Rhythm & Views

Frida Hyvönen

Swedish singer/pianist Frida Hyvönen's sweet voice at first makes you think of cabaret; her piano clinks, and the organ on "Djuna!" sounds like it was given up by a failing circus. "Someday when I'm not broke, I'll kiss my boys goodbye," she sings, and she sounds like she should be traveling the back roads of America, circa 1930, in a tattered dress.

Her ooohs at the end of "Valerie" quaver and quake, but then "You Never Got Me Right" begins, and Hyvönen starts to become something more than an unassuming nostalgic specter. Hyvönen's vocals get so loud when she sings "such a lack of taste," the microphones can't handle it; it's a punk song on blues piano. "Once I Was a Serene Teenaged Child" settles it: Something much, much deeper is clearly going on here. Hyvönen sings of the conflicting emotions that go hand in hand with sexuality: "You said a girl like me was torture for you / I didn't know what to do about it and / somehow it made me feel proud," Hyvönen sings.

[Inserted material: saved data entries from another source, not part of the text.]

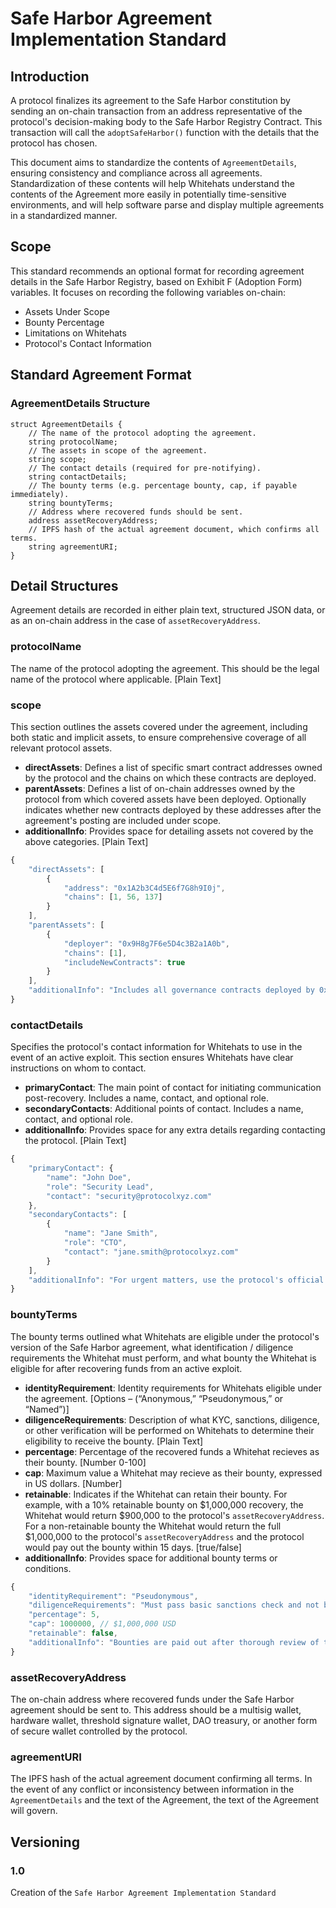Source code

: # Safe Harbor Agreement Implementation Standard

## Introduction

A protocol finalizes its agreement to the Safe Harbor constitution by sending an on-chain transaction from an address representative of the protocol's decision-making body to the Safe Harbor Registry Contract. This transaction will call the `adoptSafeHarbor()` function with the details that the protocol has chosen.

This document aims to standardize the contents of `AgreementDetails`, ensuring consistency and compliance across all agreements. Standardization of these contents will help Whitehats understand the contents of the Agreement more easily in potentially time-sensitive environments, and will help software parse and display multiple agreements in a standardized manner. 

## Scope

This standard recommends an optional format for recording agreement details in the Safe Harbor Registry, based on Exhibit F (Adoption Form) variables. It focuses on recording the following variables on-chain:

 - Assets Under Scope
 - Bounty Percentage
 - Limitations on Whitehats
 - Protocol's Contact Information

## Standard Agreement Format

### AgreementDetails Structure

```solidity
struct AgreementDetails {
    // The name of the protocol adopting the agreement.
    string protocolName;
    // The assets in scope of the agreement.
    string scope;
    // The contact details (required for pre-notifying).
    string contactDetails;
    // The bounty terms (e.g. percentage bounty, cap, if payable immediately).
    string bountyTerms;
    // Address where recovered funds should be sent.
    address assetRecoveryAddress;
    // IPFS hash of the actual agreement document, which confirms all terms.
    string agreementURI;
}
```

## Detail Structures

Agreement details are recorded in either plain text, structured JSON data, or as an on-chain address in the case of `assetRecoveryAddress`.

### protocolName

The name of the protocol adopting the agreement. This should be the legal name of the protocol where applicable. [Plain Text] 

### scope

This section outlines the assets covered under the agreement, including both static and implicit assets, to ensure comprehensive coverage of all relevant protocol assets.

 - **directAssets**: Defines a list of specific smart contract addresses owned by the protocol and the chains on which these contracts are deployed.
 - **parentAssets**: Defines a list of on-chain addresses owned by the protocol from which covered assets have been deployed. Optionally indicates whether new contracts deployed by these addresses after the agreement's posting are included under scope.
 - **additionalInfo**: Provides space for detailing assets not covered by the above categories. [Plain Text] 

```javascript
{
    "directAssets": [
        {
            "address": "0x1A2b3C4d5E6f7G8h9I0j",
            "chains": [1, 56, 137]
        }
    ],
    "parentAssets": [
        {
            "deployer": "0x9H8g7F6e5D4c3B2a1A0b",
            "chains": [1],
            "includeNewContracts": true
        }
    ],
    "additionalInfo": "Includes all governance contracts deployed by 0x9H8g7F6e5D4c3B2a1A0b on Ethereum."
}
```

### contactDetails

Specifies the protocol's contact information for Whitehats to use in the event of an active exploit. This section ensures Whitehats have clear instructions on whom to contact.

 - **primaryContact**: The main point of contact for initiating communication post-recovery. Includes a name, contact, and optional role.
 - **secondaryContacts**: Additional points of contact. Includes a name, contact, and optional role.
 - **additionalInfo**: Provides space for any extra details regarding contacting the protocol. [Plain Text] 

```javascript
{
    "primaryContact": {
        "name": "John Doe",
        "role": "Security Lead",
        "contact": "security@protocolxyz.com"
    },
    "secondaryContacts": [
        {
            "name": "Jane Smith",
            "role": "CTO",
            "contact": "jane.smith@protocolxyz.com"
        }
    ],
    "additionalInfo": "For urgent matters, use the protocol's official contact form on our website."
}
```

### bountyTerms

The bounty terms outlined what Whitehats are eligible under the protocol's version of the Safe Harbor agreement, what identification / diligence requirements the Whitehat must perform, and what bounty the Whitehat is eligible for after recovering funds from an active exploit.

 - **identityRequirement**: Identity requirements for Whitehats eligible under the agreement. [Options – (“Anonymous,” “Pseudonymous,” or “Named”)] 
 - **diligenceRequirements**: Description of what KYC, sanctions, diligence, or other verification will be performed on Whitehats to determine their eligibility to receive the bounty. [Plain Text] 
 - **percentage**: Percentage of the recovered funds a Whitehat recieves as their bounty. [Number 0-100]
 - **cap**: Maximum value a Whitehat may recieve as their bounty, expressed in US dollars. [Number]
 - **retainable**: Indicates if the Whitehat can retain their bounty. For example, with a 10% retainable bounty on $1,000,000 recovery, the Whitehat would return $900,000 to the protocol's `assetRecoveryAddress`.  For a non-retainable bounty the Whitehat would return the full $1,000,000 to the protocol's `assetRecoveryAddress` and the protocol would pay out the bounty within 15 days. [true/false]
 - **additionalInfo**: Provides space for additional bounty terms or conditions.

```javascript
{
    "identityRequirement": "Pseudonymous",
    "diligenceRequirements": "Must pass basic sanctions check and not be from a high-risk jurisdiction.",
    "percentage": 5,
    "cap": 1000000, // $1,000,000 USD
    "retainable": false,
    "additionalInfo": "Bounties are paid out after thorough review of the recovery operation and within 90 days of asset return."
}
```

### assetRecoveryAddress

The on-chain address where recovered funds under the Safe Harbor agreement should be sent to. This address should be a multisig wallet, hardware wallet, threshold signature wallet, DAO treasury, or another form of secure wallet controlled by the protocol.

### agreementURI

The IPFS hash of the actual agreement document confirming all terms. In the event of any conflict or inconsistency between information in the `AgreementDetails` and the text of the Agreement, the text of the Agreement will govern.


## Versioning

### 1.0

Creation of the `Safe Harbor Agreement Implementation Standard`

Hyvönen's songs are dreamlike and nightmarish, contemplating getting outside of the flesh but still realizing there is no escape. "Envied I the flesh / if I let go of mine," she sings on "Straight Thin Line," and, "I went blind and ran my fingers on his face / See I have made him pregnant!" she sings on "The Modern." "Do you like the sound of steel on steel?" she asks on "Come Another Night," "I can make it with my heart!" Nothing is clear; everything is strange, and made even stranger by being set to familiar, plinking piano.